:: WHAT THIS TASK INVOLVES ::
Start the copy at the line containing "解决办法：递归查询中使用limit没有实现。" and run it through the last line of the records. Repeat each line exactly; omit pictures.
⁂
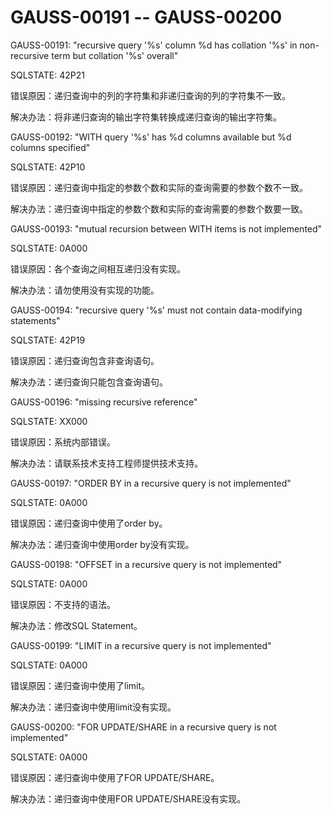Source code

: # GAUSS-00191 -- GAUSS-00200<a name="ZH-CN_TOPIC_0302073072"></a>

GAUSS-00191: "recursive query '%s' column %d has collation '%s' in non-recursive term but collation '%s' overall"

SQLSTATE: 42P21

错误原因：递归查询中的列的字符集和非递归查询的列的字符集不一致。

解决办法：将非递归查询的输出字符集转换成递归查询的输出字符集。

GAUSS-00192: "WITH query '%s' has %d columns available but %d columns specified"

SQLSTATE: 42P10

错误原因：递归查询中指定的参数个数和实际的查询需要的参数个数不一致。

解决办法：递归查询中指定的参数个数和实际的查询需要的参数个数要一致。

GAUSS-00193: "mutual recursion between WITH items is not implemented"

SQLSTATE: 0A000

错误原因：各个查询之间相互递归没有实现。

解决办法：请勿使用没有实现的功能。

GAUSS-00194: "recursive query '%s' must not contain data-modifying statements"

SQLSTATE: 42P19

错误原因：递归查询包含非查询语句。

解决办法：递归查询只能包含查询语句。

GAUSS-00196: "missing recursive reference"

SQLSTATE: XX000

错误原因：系统内部错误。

解决办法：请联系技术支持工程师提供技术支持。

GAUSS-00197: "ORDER BY in a recursive query is not implemented"

SQLSTATE: 0A000

错误原因：递归查询中使用了order by。

解决办法：递归查询中使用order by没有实现。

GAUSS-00198: "OFFSET in a recursive query is not implemented"

SQLSTATE: 0A000

错误原因：不支持的语法。

解决办法：修改SQL Statement。

GAUSS-00199: "LIMIT in a recursive query is not implemented"

SQLSTATE: 0A000

错误原因：递归查询中使用了limit。

解决办法：递归查询中使用limit没有实现。

GAUSS-00200: "FOR UPDATE/SHARE in a recursive query is not implemented"

SQLSTATE: 0A000

错误原因：递归查询中使用了FOR UPDATE/SHARE。

解决办法：递归查询中使用FOR UPDATE/SHARE没有实现。

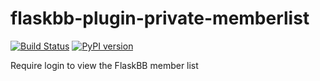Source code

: # flaskbb-plugin-private-memberlist

[![Build Status](https://semaphoreci.com/api/v1/haliphax/flaskbb-plugin-private-memberlist/branches/master/shields_badge.svg)](https://semaphoreci.com/haliphax/flaskbb-plugin-private-memberlist) [![PyPI version](https://badge.fury.io/py/flaskbb-plugin-private-memberlist.svg)](https://badge.fury.io/py/flaskbb-plugin-private-memberlist)

Require login to view the FlaskBB member list
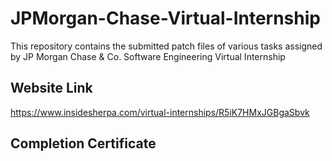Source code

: # JPMorgan-Chase-Virtual-Internship
This repository contains the submitted patch files of various tasks assigned by JP Morgan Chase &amp; Co. Software Engineering Virtual Internship
## Website Link  
https://www.insidesherpa.com/virtual-internships/R5iK7HMxJGBgaSbvk
## Completion Certificate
⁂
:: TASK RESPONSE ::
解决办法：递归查询中使用limit没有实现。

GAUSS-00200: "FOR UPDATE/SHARE in a recursive query is not implemented"

SQLSTATE: 0A000

错误原因：递归查询中使用了FOR UPDATE/SHARE。

解决办法：递归查询中使用FOR UPDATE/SHARE没有实现。

Source code

: # flaskbb-plugin-private-memberlist

[![Build Status](https://semaphoreci.com/api/v1/haliphax/flaskbb-plugin-private-memberlist/branches/master/shields_badge.svg)](https://semaphoreci.com/haliphax/flaskbb-plugin-private-memberlist) [![PyPI version](https://badge.fury.io/py/flaskbb-plugin-private-memberlist.svg)](https://badge.fury.io/py/flaskbb-plugin-private-memberlist)

Require login to view the FlaskBB member list
Source code

: # JPMorgan-Chase-Virtual-Internship
This repository contains the submitted patch files of various tasks assigned by JP Morgan Chase &amp; Co. Software Engineering Virtual Internship
## Website Link  
https://www.insidesherpa.com/virtual-internships/R5iK7HMxJGBgaSbvk
## Completion Certificate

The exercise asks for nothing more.